Given information START

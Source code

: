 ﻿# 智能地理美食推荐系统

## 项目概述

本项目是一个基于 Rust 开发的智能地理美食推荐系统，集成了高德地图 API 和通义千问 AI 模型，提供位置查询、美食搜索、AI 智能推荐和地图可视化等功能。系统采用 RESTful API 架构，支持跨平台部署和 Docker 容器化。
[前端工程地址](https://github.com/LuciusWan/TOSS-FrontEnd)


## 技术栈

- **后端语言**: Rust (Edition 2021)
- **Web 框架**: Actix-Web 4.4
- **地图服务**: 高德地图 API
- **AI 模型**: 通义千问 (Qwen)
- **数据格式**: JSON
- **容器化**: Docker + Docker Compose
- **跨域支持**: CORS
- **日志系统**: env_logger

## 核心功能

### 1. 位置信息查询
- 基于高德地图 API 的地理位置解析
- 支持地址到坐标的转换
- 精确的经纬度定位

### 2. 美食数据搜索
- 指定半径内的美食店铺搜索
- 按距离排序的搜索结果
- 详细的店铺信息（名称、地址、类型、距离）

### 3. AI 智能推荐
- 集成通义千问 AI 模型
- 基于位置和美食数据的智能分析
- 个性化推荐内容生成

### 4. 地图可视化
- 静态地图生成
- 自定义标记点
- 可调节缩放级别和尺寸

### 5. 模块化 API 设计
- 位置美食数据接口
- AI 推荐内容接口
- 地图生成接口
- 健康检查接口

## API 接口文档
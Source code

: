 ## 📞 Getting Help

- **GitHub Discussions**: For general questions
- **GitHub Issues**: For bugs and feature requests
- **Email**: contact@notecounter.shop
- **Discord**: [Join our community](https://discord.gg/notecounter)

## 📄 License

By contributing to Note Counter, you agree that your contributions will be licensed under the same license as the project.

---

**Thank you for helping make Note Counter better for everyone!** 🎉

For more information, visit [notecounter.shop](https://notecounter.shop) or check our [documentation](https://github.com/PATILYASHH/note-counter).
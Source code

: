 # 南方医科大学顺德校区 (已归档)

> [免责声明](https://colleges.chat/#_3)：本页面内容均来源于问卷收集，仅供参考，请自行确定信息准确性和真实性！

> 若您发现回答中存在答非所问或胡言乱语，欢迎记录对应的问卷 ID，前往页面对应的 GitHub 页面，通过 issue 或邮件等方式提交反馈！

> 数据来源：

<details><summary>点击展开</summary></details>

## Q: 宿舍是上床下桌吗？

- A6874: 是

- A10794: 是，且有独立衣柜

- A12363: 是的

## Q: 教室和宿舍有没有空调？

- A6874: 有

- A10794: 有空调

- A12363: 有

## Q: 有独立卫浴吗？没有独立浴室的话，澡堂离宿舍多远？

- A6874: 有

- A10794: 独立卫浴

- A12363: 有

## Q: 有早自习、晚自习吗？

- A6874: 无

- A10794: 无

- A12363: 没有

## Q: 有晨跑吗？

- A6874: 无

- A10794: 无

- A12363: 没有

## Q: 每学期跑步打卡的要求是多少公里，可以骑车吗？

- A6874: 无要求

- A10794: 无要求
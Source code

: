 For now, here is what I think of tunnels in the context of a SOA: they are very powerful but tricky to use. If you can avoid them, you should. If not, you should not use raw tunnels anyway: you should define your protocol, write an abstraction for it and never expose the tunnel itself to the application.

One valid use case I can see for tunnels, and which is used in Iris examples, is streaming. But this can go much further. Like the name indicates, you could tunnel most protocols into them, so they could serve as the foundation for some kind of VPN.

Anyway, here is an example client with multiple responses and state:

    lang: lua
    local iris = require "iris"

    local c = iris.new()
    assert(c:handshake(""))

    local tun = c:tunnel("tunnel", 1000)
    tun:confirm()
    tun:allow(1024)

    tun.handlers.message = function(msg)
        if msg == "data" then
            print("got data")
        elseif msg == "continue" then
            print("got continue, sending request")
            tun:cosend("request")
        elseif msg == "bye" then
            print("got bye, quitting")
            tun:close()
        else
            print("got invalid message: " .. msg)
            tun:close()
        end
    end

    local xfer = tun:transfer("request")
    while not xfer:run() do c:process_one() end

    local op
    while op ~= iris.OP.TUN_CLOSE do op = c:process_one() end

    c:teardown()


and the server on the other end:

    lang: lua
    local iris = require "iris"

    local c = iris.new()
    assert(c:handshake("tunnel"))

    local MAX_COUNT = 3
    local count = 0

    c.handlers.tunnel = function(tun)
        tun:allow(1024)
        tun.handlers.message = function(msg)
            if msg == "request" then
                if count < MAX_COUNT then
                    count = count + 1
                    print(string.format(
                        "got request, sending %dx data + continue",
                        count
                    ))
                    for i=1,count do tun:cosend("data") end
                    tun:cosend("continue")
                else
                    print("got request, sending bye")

Given information END

Task statement
Copy out precisely the lines from the line with "- **Email**: contact@notecounter.shop" to the line with "for everyone!** 🎉" in the material above, including those two lines and omitting all the rest.

Result of this task
- **Email**: contact@notecounter.shop
- **Discord**: [Join our community](https://discord.gg/notecounter)

## 📄 License

By contributing to Note Counter, you agree that your contributions will be licensed under the same license as the project.

---

**Thank you for helping make Note Counter better for everyone!** 🎉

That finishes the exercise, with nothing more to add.